TASK GOAL:
Which lines below contain the word "mathcal"? Copy each of them.

RECORDS:
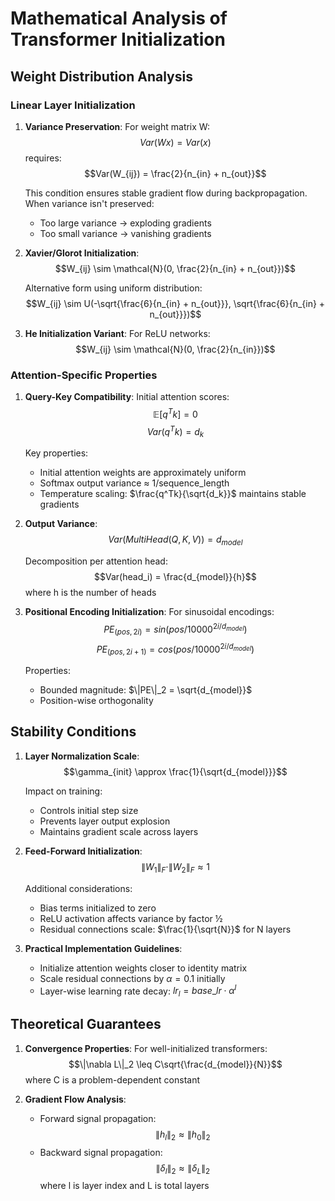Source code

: # Mathematical Analysis of Transformer Initialization

## Weight Distribution Analysis

### Linear Layer Initialization

1. **Variance Preservation**:
   For weight matrix W:
   $$Var(Wx) = Var(x)$$
   requires:
   $$Var(W_{ij}) = \frac{2}{n_{in} + n_{out}}$$

   This condition ensures stable gradient flow during backpropagation. When variance isn't preserved:
   - Too large variance → exploding gradients
   - Too small variance → vanishing gradients

2. **Xavier/Glorot Initialization**:
   $$W_{ij} \sim \mathcal{N}(0, \frac{2}{n_{in} + n_{out}})$$
   
   Alternative form using uniform distribution:
   $$W_{ij} \sim U(-\sqrt{\frac{6}{n_{in} + n_{out}}}, \sqrt{\frac{6}{n_{in} + n_{out}}})$$

3. **He Initialization Variant**:
   For ReLU networks:
   $$W_{ij} \sim \mathcal{N}(0, \frac{2}{n_{in}})$$

### Attention-Specific Properties

1. **Query-Key Compatibility**:
   Initial attention scores:
   $$\mathbb{E}[q^Tk] = 0$$
   $$Var(q^Tk) = d_k$$

   Key properties:
   - Initial attention weights are approximately uniform
   - Softmax output variance ≈ 1/sequence_length
   - Temperature scaling: $\frac{q^Tk}{\sqrt{d_k}}$ maintains stable gradients

2. **Output Variance**:
   $$Var(MultiHead(Q,K,V)) = d_{model}$$
   
   Decomposition per attention head:
   $$Var(head_i) = \frac{d_{model}}{h}$$
   where h is the number of heads

3. **Positional Encoding Initialization**:
   For sinusoidal encodings:
   $$PE_{(pos,2i)} = sin(pos/10000^{2i/d_{model}})$$
   $$PE_{(pos,2i+1)} = cos(pos/10000^{2i/d_{model}})$$
   
   Properties:
   - Bounded magnitude: $\|PE\|_2 = \sqrt{d_{model}}$
   - Position-wise orthogonality

## Stability Conditions

1. **Layer Normalization Scale**:
   $$\gamma_{init} \approx \frac{1}{\sqrt{d_{model}}}$$
   
   Impact on training:
   - Controls initial step size
   - Prevents layer output explosion
   - Maintains gradient scale across layers

2. **Feed-Forward Initialization**:
   $$\|W_1\|_F \cdot \|W_2\|_F \approx 1$$
   
   Additional considerations:
   - Bias terms initialized to zero
   - ReLU activation affects variance by factor ½
   - Residual connections scale: $\frac{1}{\sqrt{N}}$ for N layers

3. **Practical Implementation Guidelines**:
   - Initialize attention weights closer to identity matrix
   - Scale residual connections by $\alpha = 0.1$ initially
   - Layer-wise learning rate decay: $lr_l = base\_lr \cdot \alpha^l$

## Theoretical Guarantees

1. **Convergence Properties**:
   For well-initialized transformers:
   $$\|\nabla L\|_2 \leq C\sqrt{\frac{d_{model}}{N}}$$
   where C is a problem-dependent constant

2. **Gradient Flow Analysis**:
   - Forward signal propagation:
     $$\|h_l\|_2 \approx \|h_0\|_2$$
   - Backward signal propagation:
     $$\|\delta_l\|_2 \approx \|\delta_L\|_2$$
   where l is layer index and L is total layers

TASK SOLUTION:
   $$W_{ij} \sim \mathcal{N}(0, \frac{2}{n_{in} + n_{out}})$$
   $$W_{ij} \sim \mathcal{N}(0, \frac{2}{n_{in}})$$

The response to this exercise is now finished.